The data below:

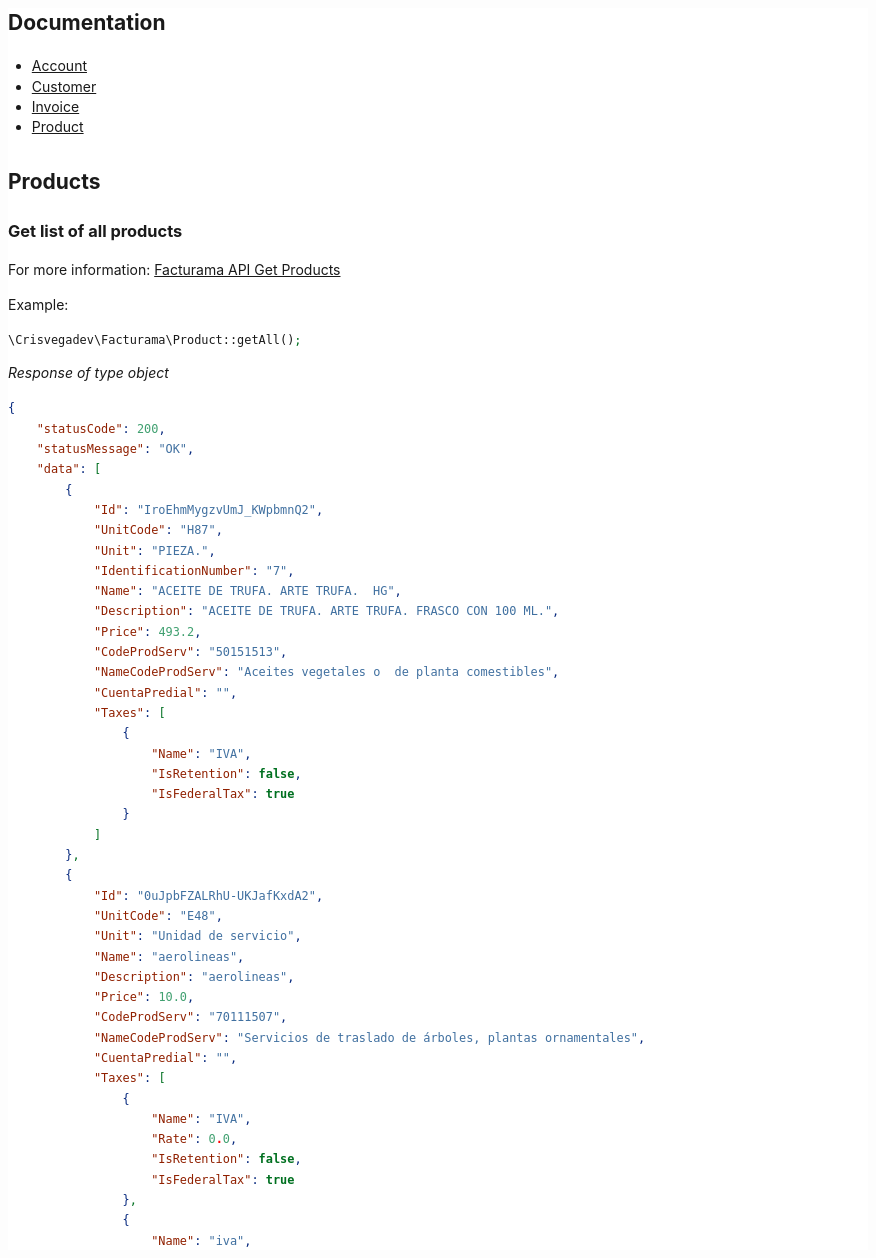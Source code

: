 ## Documentation

* [Account](account.md)
* [Customer](customer.md)
* [Invoice](invoice.md)
* [Product](product.md)

## Products

### Get list of all products

For more information: [Facturama API Get Products](https://apisandbox.facturama.mx/docs/api/GET-Product)

Example:

```php
\Crisvegadev\Facturama\Product::getAll();
```

*Response of type object*

```json
{
    "statusCode": 200,
    "statusMessage": "OK",
    "data": [
        {
            "Id": "IroEhmMygzvUmJ_KWpbmnQ2",
            "UnitCode": "H87",
            "Unit": "PIEZA.",
            "IdentificationNumber": "7",
            "Name": "ACEITE DE TRUFA. ARTE TRUFA.  HG",
            "Description": "ACEITE DE TRUFA. ARTE TRUFA. FRASCO CON 100 ML.",
            "Price": 493.2,
            "CodeProdServ": "50151513",
            "NameCodeProdServ": "Aceites vegetales o  de planta comestibles",
            "CuentaPredial": "",
            "Taxes": [
                {
                    "Name": "IVA",
                    "IsRetention": false,
                    "IsFederalTax": true
                }
            ]
        },
        {
            "Id": "0uJpbFZALRhU-UKJafKxdA2",
            "UnitCode": "E48",
            "Unit": "Unidad de servicio",
            "Name": "aerolineas",
            "Description": "aerolineas",
            "Price": 10.0,
            "CodeProdServ": "70111507",
            "NameCodeProdServ": "Servicios de traslado de árboles, plantas ornamentales",
            "CuentaPredial": "",
            "Taxes": [
                {
                    "Name": "IVA",
                    "Rate": 0.0,
                    "IsRetention": false,
                    "IsFederalTax": true
                },
                {
                    "Name": "iva",
```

End of The data.

The task: Copy out the whole listing exactly, and don't carry over any pictures.

The answer:
Source code

: ## Documentation

* [Account](account.md)
* [Customer](customer.md)
* [Invoice](invoice.md)
* [Product](product.md)

## Products

### Get list of all products

For more information: [Facturama API Get Products](https://apisandbox.facturama.mx/docs/api/GET-Product)

Example:

```php
\Crisvegadev\Facturama\Product::getAll();
```

*Response of type object*

```json
{
    "statusCode": 200,
    "statusMessage": "OK",
    "data": [
        {
            "Id": "IroEhmMygzvUmJ_KWpbmnQ2",
            "UnitCode": "H87",
            "Unit": "PIEZA.",
            "IdentificationNumber": "7",
            "Name": "ACEITE DE TRUFA. ARTE TRUFA.  HG",
            "Description": "ACEITE DE TRUFA. ARTE TRUFA. FRASCO CON 100 ML.",
            "Price": 493.2,
            "CodeProdServ": "50151513",
            "NameCodeProdServ": "Aceites vegetales o  de planta comestibles",
            "CuentaPredial": "",
            "Taxes": [
                {
                    "Name": "IVA",
                    "IsRetention": false,
                    "IsFederalTax": true
                }
            ]
        },
        {
            "Id": "0uJpbFZALRhU-UKJafKxdA2",
            "UnitCode": "E48",
            "Unit": "Unidad de servicio",
            "Name": "aerolineas",
            "Description": "aerolineas",
            "Price": 10.0,
            "CodeProdServ": "70111507",
            "NameCodeProdServ": "Servicios de traslado de árboles, plantas ornamentales",
            "CuentaPredial": "",
            "Taxes": [
                {
                    "Name": "IVA",
                    "Rate": 0.0,
                    "IsRetention": false,
                    "IsFederalTax": true
                },
                {
                    "Name": "iva",
```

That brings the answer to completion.